Who is the specific target audience for this session?
This experience is designed for leadership educators and students, activists and philosophers, artists and finger-painters, experts and novices, skeptics and believers, to explore two distinct leadership development avenues through engagement with nature – mindfulness through nature journaling and the intersection of racial justice, sustainable agriculture, and leadership development.
What unique leadership learnings will attendees gain from attending this session?
The objective is to help us envision ourselves and each other differently in connection with nature, recognizing the inherent value coming from nature and fostering an appreciation as well as a concern about our consumption and destruction of earth’s resources. We will participate in activities that raise awareness of the way the Arboretum space is used to facilitate an appreciation of nature’s beauty and fecundity, but go beyond that to understanding the role of this physical, artistic, and scientific space in leadership development. By experiencing it through our mind’s eye we are enabled to participate more holistically in sustaining life on earth. In addition, through observation and participation with key educators and engaged citizens we will consider how their efforts are actively transforming another generation and local communities by mitigating educational and life disparities, exposing D.C. students of all backgrounds to the connection between engaging in personal discovery through nature and then leading others to see possibilities for societal change.

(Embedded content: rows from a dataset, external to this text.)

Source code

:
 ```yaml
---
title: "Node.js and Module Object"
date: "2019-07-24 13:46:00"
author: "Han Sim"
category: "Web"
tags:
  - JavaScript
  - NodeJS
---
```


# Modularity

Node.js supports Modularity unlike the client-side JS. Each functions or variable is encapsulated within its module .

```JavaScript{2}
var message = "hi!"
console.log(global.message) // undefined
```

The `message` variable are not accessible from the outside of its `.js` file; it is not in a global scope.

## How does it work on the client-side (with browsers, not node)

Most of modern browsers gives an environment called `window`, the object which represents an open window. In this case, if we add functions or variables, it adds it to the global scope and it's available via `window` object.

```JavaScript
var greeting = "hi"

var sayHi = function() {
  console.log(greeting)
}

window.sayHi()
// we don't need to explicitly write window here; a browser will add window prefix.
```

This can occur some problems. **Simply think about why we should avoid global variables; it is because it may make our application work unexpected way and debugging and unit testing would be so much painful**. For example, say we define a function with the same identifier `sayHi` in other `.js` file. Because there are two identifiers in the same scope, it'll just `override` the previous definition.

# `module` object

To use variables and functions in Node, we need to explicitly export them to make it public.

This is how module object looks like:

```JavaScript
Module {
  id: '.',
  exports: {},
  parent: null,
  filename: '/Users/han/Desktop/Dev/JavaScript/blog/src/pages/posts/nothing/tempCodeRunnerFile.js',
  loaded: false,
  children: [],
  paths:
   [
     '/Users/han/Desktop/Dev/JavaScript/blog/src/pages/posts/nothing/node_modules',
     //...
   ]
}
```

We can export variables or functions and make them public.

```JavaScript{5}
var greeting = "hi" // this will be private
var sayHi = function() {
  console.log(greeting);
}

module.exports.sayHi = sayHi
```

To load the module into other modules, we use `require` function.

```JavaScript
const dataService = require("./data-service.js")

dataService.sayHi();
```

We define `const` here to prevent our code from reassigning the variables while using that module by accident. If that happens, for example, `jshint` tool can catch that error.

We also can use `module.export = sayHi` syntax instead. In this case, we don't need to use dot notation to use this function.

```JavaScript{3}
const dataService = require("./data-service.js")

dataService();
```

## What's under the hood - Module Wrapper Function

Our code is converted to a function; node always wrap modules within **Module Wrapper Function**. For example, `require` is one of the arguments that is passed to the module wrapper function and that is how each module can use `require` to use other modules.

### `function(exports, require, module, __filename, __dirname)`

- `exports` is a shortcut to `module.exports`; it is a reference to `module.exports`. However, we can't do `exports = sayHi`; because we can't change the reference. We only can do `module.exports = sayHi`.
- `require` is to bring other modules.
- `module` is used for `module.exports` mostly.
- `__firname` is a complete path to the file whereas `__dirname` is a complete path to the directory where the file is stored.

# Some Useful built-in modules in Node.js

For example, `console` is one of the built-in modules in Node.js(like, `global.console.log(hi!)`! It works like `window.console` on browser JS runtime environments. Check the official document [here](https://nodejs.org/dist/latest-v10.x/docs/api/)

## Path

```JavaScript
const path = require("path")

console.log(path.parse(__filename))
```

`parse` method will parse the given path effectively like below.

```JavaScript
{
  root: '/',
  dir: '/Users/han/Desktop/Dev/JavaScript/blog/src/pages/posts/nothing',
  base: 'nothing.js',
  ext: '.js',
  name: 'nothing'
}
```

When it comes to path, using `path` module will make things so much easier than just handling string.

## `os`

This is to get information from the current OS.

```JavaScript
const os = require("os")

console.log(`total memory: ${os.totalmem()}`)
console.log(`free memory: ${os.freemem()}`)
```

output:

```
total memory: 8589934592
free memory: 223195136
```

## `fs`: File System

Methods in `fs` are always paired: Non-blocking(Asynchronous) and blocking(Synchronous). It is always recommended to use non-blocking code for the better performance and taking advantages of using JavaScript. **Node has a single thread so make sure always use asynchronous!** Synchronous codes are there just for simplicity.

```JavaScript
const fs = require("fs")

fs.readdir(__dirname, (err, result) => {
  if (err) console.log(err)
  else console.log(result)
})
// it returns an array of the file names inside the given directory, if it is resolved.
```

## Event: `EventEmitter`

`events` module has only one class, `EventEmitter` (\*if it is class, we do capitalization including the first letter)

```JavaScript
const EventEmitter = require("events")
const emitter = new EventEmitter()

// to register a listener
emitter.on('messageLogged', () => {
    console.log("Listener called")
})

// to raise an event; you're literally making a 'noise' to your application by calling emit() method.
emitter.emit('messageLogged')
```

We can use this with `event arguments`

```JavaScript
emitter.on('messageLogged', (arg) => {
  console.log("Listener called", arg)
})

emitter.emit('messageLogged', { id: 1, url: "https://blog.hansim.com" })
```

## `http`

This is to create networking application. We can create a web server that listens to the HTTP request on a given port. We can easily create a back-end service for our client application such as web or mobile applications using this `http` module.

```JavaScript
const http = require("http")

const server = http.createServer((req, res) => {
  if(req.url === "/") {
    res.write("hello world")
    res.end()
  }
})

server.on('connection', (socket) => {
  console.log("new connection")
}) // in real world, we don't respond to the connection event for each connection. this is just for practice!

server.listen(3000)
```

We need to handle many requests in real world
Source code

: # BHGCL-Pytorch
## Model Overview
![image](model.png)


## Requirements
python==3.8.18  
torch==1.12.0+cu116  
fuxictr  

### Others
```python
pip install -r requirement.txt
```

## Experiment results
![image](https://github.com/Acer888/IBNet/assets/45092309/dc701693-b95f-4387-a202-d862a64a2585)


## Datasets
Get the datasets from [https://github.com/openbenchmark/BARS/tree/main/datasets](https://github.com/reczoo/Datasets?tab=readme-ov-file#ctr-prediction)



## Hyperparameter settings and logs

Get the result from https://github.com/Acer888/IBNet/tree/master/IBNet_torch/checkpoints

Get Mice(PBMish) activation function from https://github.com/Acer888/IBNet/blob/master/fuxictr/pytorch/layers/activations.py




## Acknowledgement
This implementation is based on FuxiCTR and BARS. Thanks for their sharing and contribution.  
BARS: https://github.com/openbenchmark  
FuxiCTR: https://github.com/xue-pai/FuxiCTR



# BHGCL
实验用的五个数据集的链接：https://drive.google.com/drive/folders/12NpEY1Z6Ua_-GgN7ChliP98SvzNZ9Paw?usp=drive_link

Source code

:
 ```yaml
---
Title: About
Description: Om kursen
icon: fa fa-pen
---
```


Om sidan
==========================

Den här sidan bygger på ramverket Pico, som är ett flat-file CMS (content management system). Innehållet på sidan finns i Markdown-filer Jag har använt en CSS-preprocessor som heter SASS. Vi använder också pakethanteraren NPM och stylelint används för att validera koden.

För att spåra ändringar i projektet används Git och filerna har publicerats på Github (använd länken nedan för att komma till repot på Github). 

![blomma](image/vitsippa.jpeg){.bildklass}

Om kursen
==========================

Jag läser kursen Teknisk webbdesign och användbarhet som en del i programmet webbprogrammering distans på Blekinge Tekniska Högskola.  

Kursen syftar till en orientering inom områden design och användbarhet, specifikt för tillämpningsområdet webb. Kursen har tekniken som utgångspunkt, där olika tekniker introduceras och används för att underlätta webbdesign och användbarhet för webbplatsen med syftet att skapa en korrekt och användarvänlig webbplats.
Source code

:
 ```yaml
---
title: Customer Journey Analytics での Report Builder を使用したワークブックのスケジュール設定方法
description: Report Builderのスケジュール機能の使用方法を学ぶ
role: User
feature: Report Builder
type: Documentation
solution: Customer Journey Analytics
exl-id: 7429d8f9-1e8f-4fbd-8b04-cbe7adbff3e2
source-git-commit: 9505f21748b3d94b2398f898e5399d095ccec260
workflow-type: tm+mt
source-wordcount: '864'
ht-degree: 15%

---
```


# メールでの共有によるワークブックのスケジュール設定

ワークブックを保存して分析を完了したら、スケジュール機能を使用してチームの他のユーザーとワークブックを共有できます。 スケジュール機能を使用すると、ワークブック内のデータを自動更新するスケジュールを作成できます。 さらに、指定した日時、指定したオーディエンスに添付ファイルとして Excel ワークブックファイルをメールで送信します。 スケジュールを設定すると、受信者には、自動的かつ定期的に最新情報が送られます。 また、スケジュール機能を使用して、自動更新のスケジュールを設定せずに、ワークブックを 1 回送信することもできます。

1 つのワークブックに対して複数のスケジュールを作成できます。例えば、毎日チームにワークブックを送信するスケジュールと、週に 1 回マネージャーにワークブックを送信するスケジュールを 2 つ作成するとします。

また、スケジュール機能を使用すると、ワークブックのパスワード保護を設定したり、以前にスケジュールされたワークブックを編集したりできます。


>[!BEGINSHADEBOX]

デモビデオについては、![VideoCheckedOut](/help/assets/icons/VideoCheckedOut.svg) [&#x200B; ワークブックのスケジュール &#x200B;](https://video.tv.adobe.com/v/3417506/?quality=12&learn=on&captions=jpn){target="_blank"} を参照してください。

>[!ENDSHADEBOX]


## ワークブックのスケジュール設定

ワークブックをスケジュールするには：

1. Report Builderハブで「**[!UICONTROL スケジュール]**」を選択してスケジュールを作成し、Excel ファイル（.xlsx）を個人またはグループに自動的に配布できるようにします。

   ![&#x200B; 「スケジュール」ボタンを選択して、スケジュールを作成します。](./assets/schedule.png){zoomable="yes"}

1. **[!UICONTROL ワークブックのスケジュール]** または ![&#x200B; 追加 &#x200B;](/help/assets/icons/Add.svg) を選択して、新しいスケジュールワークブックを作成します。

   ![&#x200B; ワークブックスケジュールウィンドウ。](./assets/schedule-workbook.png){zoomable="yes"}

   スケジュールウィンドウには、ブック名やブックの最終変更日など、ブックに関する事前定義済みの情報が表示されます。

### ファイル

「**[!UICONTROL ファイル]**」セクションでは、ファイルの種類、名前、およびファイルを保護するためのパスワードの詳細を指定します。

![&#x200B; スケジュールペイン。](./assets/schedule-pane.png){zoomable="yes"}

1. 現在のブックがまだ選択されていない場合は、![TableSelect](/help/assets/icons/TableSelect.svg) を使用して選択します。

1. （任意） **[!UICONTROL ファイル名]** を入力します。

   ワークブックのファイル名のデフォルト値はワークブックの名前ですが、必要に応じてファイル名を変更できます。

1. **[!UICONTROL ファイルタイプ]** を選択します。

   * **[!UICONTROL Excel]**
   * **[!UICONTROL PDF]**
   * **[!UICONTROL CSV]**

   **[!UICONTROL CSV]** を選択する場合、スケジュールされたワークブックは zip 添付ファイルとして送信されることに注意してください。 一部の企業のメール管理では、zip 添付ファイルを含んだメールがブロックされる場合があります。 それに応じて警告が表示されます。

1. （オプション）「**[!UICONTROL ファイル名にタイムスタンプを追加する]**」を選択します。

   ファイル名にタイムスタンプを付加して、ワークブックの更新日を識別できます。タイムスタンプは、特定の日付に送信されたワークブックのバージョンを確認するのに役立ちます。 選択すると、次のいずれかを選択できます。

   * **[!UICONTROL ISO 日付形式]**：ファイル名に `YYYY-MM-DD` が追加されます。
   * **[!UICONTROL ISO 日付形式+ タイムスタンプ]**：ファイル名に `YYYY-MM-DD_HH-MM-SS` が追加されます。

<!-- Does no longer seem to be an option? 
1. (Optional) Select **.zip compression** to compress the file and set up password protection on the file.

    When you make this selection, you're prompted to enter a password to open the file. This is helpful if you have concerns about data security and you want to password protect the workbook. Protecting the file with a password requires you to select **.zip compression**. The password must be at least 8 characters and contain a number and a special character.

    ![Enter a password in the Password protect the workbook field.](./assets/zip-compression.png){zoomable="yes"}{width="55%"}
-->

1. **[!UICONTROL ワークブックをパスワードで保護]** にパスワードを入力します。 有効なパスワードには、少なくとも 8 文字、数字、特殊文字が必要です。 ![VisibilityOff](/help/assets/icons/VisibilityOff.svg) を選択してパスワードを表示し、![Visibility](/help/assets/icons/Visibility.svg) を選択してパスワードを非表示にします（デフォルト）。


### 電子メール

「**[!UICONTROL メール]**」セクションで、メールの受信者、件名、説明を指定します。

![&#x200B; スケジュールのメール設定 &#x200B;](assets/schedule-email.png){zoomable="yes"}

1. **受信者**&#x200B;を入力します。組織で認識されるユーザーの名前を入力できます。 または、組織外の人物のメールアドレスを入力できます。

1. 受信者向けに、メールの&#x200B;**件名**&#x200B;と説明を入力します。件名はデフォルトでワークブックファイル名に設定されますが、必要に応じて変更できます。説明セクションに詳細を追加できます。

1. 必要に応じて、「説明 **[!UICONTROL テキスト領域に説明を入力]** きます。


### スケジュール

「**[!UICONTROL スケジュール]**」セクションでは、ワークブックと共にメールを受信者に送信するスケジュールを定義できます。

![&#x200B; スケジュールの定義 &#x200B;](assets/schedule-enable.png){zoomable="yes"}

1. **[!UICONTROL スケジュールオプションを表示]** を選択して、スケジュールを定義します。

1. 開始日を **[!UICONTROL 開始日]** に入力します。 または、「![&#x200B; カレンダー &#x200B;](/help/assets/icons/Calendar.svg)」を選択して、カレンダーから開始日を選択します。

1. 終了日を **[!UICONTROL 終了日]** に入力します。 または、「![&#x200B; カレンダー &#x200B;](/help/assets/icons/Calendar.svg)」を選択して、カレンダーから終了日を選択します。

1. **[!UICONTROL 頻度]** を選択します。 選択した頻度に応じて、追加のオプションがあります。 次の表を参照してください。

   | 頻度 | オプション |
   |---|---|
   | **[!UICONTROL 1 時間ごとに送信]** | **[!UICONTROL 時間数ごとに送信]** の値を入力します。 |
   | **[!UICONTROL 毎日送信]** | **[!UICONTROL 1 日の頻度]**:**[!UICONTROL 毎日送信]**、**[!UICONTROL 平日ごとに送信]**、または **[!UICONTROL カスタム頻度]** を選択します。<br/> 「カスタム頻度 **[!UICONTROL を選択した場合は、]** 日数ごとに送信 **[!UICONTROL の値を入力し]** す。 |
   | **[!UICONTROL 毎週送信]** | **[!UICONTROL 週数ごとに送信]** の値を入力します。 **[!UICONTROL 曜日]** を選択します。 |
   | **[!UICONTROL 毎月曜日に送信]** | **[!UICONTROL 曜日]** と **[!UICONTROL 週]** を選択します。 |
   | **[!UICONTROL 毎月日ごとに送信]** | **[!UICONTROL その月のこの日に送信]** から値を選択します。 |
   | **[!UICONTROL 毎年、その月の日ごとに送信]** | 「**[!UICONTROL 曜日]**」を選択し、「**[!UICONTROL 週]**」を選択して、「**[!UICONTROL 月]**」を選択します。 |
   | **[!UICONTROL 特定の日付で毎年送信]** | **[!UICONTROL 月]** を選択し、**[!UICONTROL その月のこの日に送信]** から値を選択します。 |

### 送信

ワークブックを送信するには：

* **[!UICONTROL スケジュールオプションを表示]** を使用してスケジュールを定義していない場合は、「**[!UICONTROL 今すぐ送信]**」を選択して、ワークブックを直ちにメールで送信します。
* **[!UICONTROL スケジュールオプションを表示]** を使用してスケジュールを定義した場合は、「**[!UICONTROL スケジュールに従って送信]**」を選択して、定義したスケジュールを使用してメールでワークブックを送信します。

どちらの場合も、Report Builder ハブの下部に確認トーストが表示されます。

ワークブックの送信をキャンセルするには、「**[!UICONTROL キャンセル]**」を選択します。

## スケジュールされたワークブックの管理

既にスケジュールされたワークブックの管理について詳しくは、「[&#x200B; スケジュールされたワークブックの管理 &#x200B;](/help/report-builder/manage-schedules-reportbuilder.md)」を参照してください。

Before beginning her tenure at KI ThoughtBridge, Katherine Tyler Scott founded and served as President of Trustee Leadership Development, Inc., a resource center for governance leaders and not-for-profit organizations. Katherine is a past chair of the ILA board and convener of the ILA Applied Leadership Global Learning Community. She previously directed the Lilly Endowment Leadership Education Program, a statewide leadership education initiative for professionals in youth service, and she also developed leadership programs and resources for the Community Leadership Association.